The scene on the docks was impressive. A throng of passionate spectators crowded together so solidly that the sea was invisible behind them; their hats and umbrellas formed a screen impenetrable even to the tallest viewer. The jostling was indescribable, and only the masts of the boats could be perceived. The tall lamp posts surrounding the area in front of the dock were all covered with clinging and climbing boys, and these served as the only useful source of information about what was happening on the water.
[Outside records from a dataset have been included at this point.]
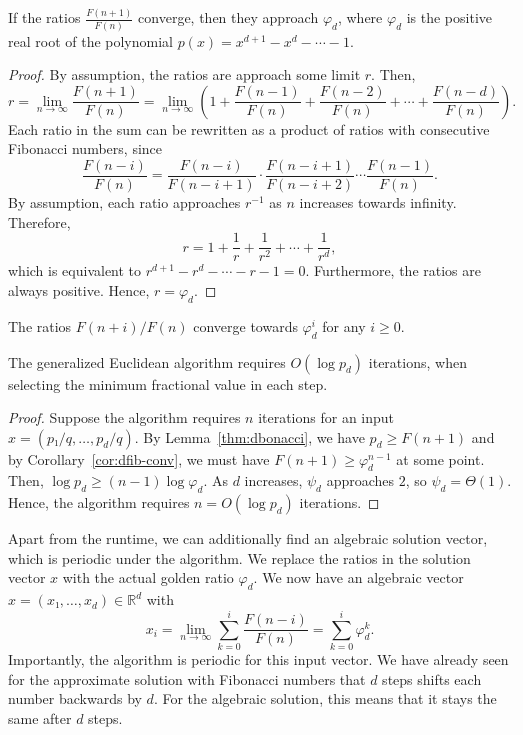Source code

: \begin{theorem}
  If the ratios $\frac{F(n+1)}{F(n)}$ converge, then they approach $φ_d$,
  where $φ_d$ is the positive real root of the polynomial $p(x) = x^{d+1} - x^d - ⋯ - 1$.
\end{theorem}

\begin{proof}
  By assumption, the ratios are approach some limit $r$.
  Then,
  \[
    r
    = \lim_{n → ∞} \frac{F(n+1)}{F(n)}
    = \lim_{n → ∞} \left(1 + \frac{F(n-1)}{F(n)} + \frac{F(n-2)}{F(n)} + ⋯ + \frac{F(n-d)}{F(n)}\right).
  \]
  Each ratio in the sum can be rewritten as a product of ratios with
  consecutive Fibonacci numbers, since
  \[
    \frac{F(n - i)}{F(n)}
    = \frac{F(n - i)}{F(n - i + 1)} · \frac{F(n - i + 1)}{F(n - i + 2)} ⋯ \frac{F(n - 1)}{F(n)}.
  \]
  By assumption, each ratio approaches $r^{-1}$ as $n$ increases towards infinity.
  Therefore,
  \[
    r = 1 + \frac{1}{r} + \frac{1}{r^2} + ⋯ + \frac{1}{r^d},
  \]
  which is equivalent to $r^{d+1} - r^d - ⋯ - r - 1 = 0$.
  Furthermore, the ratios are always positive.
  Hence, $r = φ_d$.
\end{proof}

\begin{corollary}
  \label{cor:dfib-conv}
  The ratios $F(n + i)/F(n)$ converge towards $φ_d^i$ for any $i ≥ 0$.
\end{corollary}

\begin{theorem}
  The generalized Euclidean algorithm requires $O(\log p_d)$ iterations,
  when selecting the minimum fractional value in each step.
\end{theorem}

\begin{proof}
  Suppose the algorithm requires $n$ iterations for an input $x = (p₁/q, …, p_d/q)$.
  By Lemma~\ref{thm:dbonacci}, we have $p_d ≥ F(n+1)$
  and by Corollary~\ref{cor:dfib-conv}, we must have $F(n+1) ≥ φ_d^{n-1}$ at some point.
  Then, $\log p_d ≥ (n - 1) \log φ_d$.
  As $d$ increases, $ψ_d$ approaches $2$, so $ψ_d = Θ(1)$.
  Hence, the algorithm requires $n = O(\log p_d)$ iterations.
\end{proof}

Apart from the runtime, we can additionally find an algebraic solution vector,
which is periodic under the algorithm.
We replace the ratios in the solution vector $x$ with the actual golden ratio $φ_d$.
We now have an algebraic vector $x = (x₁, …, x_d) ∈ ℝ^d$ with
\[
  x_i
  = \lim_{n → ∞} \sum_{k=0}^i \frac{F(n - i)}{F(n)}
  = \sum_{k=0}^i φ_d^k.
\]
Importantly, the algorithm is periodic for this input vector.
We have already seen for the approximate solution with Fibonacci numbers
that $d$ steps shifts each number backwards by $d$.
For the algebraic solution, this means that it stays the same after $d$ steps.

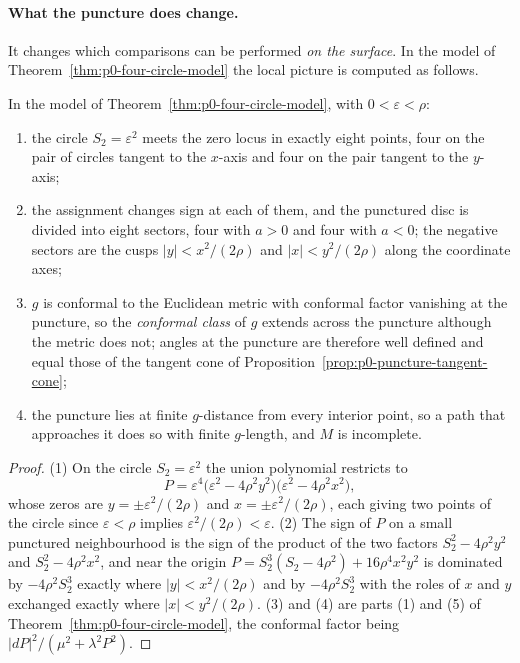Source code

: \paragraph{What the puncture does change.}  It changes which comparisons can be
performed \emph{on the surface}.  In the model of
Theorem~\ref{thm:p0-four-circle-model} the local picture is computed as follows.

\begin{proposition}
\label{prop:p0-puncture-local-picture}
In the model of Theorem~\ref{thm:p0-four-circle-model}, with $0<\varepsilon<\rho$:
\begin{enumerate}
  \item the circle $S_2=\varepsilon^2$ meets the zero locus in exactly eight
  points, four on the pair of circles tangent to the $x$-axis and four on the
  pair tangent to the $y$-axis;
  \item the assignment changes sign at each of them, and the punctured disc is
  divided into eight sectors, four with $a>0$ and four with $a<0$; the negative
  sectors are the cusps $|y|<x^2/(2\rho)$ and $|x|<y^2/(2\rho)$ along the
  coordinate axes;
  \item $g$ is conformal to the Euclidean metric with conformal factor vanishing
  at the puncture, so the \emph{conformal class} of $g$ extends across the puncture
  although the metric does not; angles at the puncture are therefore well
  defined and equal those of the tangent cone of
  Proposition~\ref{prop:p0-puncture-tangent-cone};
  \item the puncture lies at finite $g$-distance from every interior point, so a
  path that approaches it does so with finite $g$-length, and $M$ is incomplete.
\end{enumerate}
\end{proposition}

\begin{proof}
(1) On the circle $S_2=\varepsilon^2$ the union polynomial restricts to
\[
  P=\varepsilon^4\bigl(\varepsilon^2-4\rho^2y^2\bigr)
              \bigl(\varepsilon^2-4\rho^2x^2\bigr),
\]
whose zeros are $y=\pm\varepsilon^2/(2\rho)$ and $x=\pm\varepsilon^2/(2\rho)$,
each giving two points of the circle since $\varepsilon<\rho$ implies
$\varepsilon^2/(2\rho)<\varepsilon$.  (2) The sign of $P$ on a small punctured
neighbourhood is the sign of the product of the two factors
$S_2^2-4\rho^2y^2$ and $S_2^2-4\rho^2x^2$, and near the origin
$P=S_2^3(S_2-4\rho^2)+16\rho^4x^2y^2$ is dominated by $-4\rho^2S_2^3$ exactly
where $|y|<x^2/(2\rho)$ and by $-4\rho^2S_2^3$ with the roles of $x$ and $y$
exchanged exactly where $|x|<y^2/(2\rho)$.  (3) and (4) are parts (1) and (5) of
Theorem~\ref{thm:p0-four-circle-model}, the conformal factor being
$|dP|^2/(\mu^2+\lambda^2P^2)$.
\end{proof}

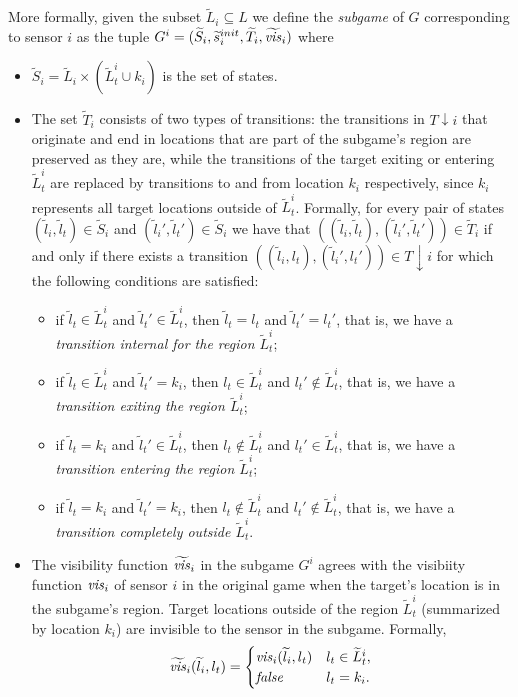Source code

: More formally, given the subset  $\widetilde{L}_i \subseteq L$ we define the \emph{subgame} of $G$ corresponding to sensor $i$ as the tuple $G^i = (\widetilde{S}_i,\widetilde{s}_i^{init},\widetilde{T}_i,\widetilde{\mathit{vis}}_i)$  where
\begin{itemize}
\item $\widetilde{S}_i= \widetilde{L}_i \times (\widetilde{L}^i_t \cup k_i)$ is the set of states.
\item The set $\widetilde{T}_i$ consists of two types of transitions: the transitions in $T{\downarrow } i$ that originate and end in locations that are part of the subgame's region are preserved as they are, while the transitions of the target exiting or entering $\widetilde{L}^i_t$ are replaced by transitions to and from location $k_i$ respectively, since $k_i$ represents all target locations outside of  $\widetilde{L}^i_t$. 
Formally, for every pair of states $(\widetilde{l}_i,\widetilde{l}_t) \in \widetilde{S}_i$ and $(\widetilde{l}_i',\widetilde{l}_t') \in \widetilde{S}_i$ we have that $((\widetilde{l}_i,\widetilde l_t),(\widetilde{l}_i',\widetilde l_t')) \in \widetilde T_i$ if and only if there exists a transition
 $((\widetilde{l}_i,l_t),(\widetilde{l}_i',l_t')) \in T{\downarrow}i$ for which the following conditions are satisfied:
 \begin{itemize}
 \item if $\widetilde l_t \in \widetilde L_t ^i$ and $\widetilde l_t' \in \widetilde L_t ^i$, then 
 $\widetilde l_t = l_t$ and $\widetilde l_t'= l_t'$, that is, we have a \emph{transition internal for the region $\widetilde L_t^i$};
 \item if $\widetilde l_t \in \widetilde L_t ^i$ and $\widetilde l_t' =  k_i$, then 
 $l_t \in \widetilde L_t^i$ and $l_t' \not\in \widetilde L_t^i$, that is, we have a \emph{transition exiting the region $\widetilde L_t^i$}; 
 \item if $\widetilde l_t= k_i$ and $\widetilde l_t' \in  \widetilde L_t ^i$, then 
 $l_t \not \in \widetilde L_t^i$ and $l_t' \in \widetilde L_t^i$, that is, we have a \emph{transition entering the region $\widetilde L_t^i$}; 
 \item if $\widetilde l_t= k_i$ and $\widetilde l_t' =  k_i$, then 
 $l_t \not \in \widetilde L_t^i$ and $l_t' \not\in \widetilde L_t^i$, that is, we have a \emph{transition completely outside $\widetilde L_t^i$}.
\end{itemize}  

  \item The visibility function $\widetilde{\mathit{vis}}_i$ in the subgame $G^i$ agrees with the visibiity function $\mathit{vis}_i$ of sensor $i$ in the original game when the target's location is in the subgame's region. Target locations outside of the region $\widetilde L_t^i$  (summarized by location $k_i$) are invisible to the sensor in the subgame. Formally, 
 \[\widetilde{\mathit{vis}}_i(\widetilde{l}_i,l_t) = \begin{cases}
\mathit{vis}_i(\widetilde{l}_i,l_t) & l_t \in \widetilde{L}_t^i, \\
\mathit{false} & l_t  = k_i.
\end{cases}
\]
\end{itemize}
‘They’re off for the Queen’s Cup!’ a voice cried; a general shout went up, and the boats sailed away – but only, as I soon understood, to take up their starting positions for the first race. This placing in position took up what seemed an immense amount of time, which was relieved by the boys on the lamp posts shouting out descriptions of the boats as they manoeuvred. Finally, when I had tired of moving around the edge of the crowd, waiting and trying unsuccessfully to find a loophole through which I could perceive the water, I heard the report of a gun, and knew the race had begun. I gave up on the waterfront altogether and moved to the outskirts of the crowd, hoping to hear something interesting, at least. But no.